Your instructions =
Write out the data below exactly, from its first line to the line containing "asymptotic Wald coverage.", that line included.

========================================================================

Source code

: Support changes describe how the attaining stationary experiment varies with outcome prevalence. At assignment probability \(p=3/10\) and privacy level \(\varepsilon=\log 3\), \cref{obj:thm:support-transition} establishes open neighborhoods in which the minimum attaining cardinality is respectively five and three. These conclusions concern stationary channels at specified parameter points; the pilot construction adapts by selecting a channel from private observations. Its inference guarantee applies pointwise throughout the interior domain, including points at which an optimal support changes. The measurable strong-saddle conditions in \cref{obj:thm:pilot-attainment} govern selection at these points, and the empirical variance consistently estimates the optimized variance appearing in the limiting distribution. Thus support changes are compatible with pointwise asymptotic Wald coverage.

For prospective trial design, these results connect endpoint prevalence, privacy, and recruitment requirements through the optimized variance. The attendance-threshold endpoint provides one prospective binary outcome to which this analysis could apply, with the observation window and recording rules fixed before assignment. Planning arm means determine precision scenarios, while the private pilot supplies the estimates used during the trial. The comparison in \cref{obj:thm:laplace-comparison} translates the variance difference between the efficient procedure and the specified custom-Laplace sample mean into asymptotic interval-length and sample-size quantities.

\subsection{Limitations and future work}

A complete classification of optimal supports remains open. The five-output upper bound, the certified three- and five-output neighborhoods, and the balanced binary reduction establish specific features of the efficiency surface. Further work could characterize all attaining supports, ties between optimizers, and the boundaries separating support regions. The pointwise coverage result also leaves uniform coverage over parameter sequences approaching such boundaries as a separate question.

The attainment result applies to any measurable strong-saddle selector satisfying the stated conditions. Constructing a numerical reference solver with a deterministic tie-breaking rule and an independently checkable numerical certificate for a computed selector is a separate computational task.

========================================================================

Solved exercise =
Source code

: Support changes describe how the attaining stationary experiment varies with outcome prevalence. At assignment probability \(p=3/10\) and privacy level \(\varepsilon=\log 3\), \cref{obj:thm:support-transition} establishes open neighborhoods in which the minimum attaining cardinality is respectively five and three. These conclusions concern stationary channels at specified parameter points; the pilot construction adapts by selecting a channel from private observations. Its inference guarantee applies pointwise throughout the interior domain, including points at which an optimal support changes. The measurable strong-saddle conditions in \cref{obj:thm:pilot-attainment} govern selection at these points, and the empirical variance consistently estimates the optimized variance appearing in the limiting distribution. Thus support changes are compatible with pointwise asymptotic Wald coverage.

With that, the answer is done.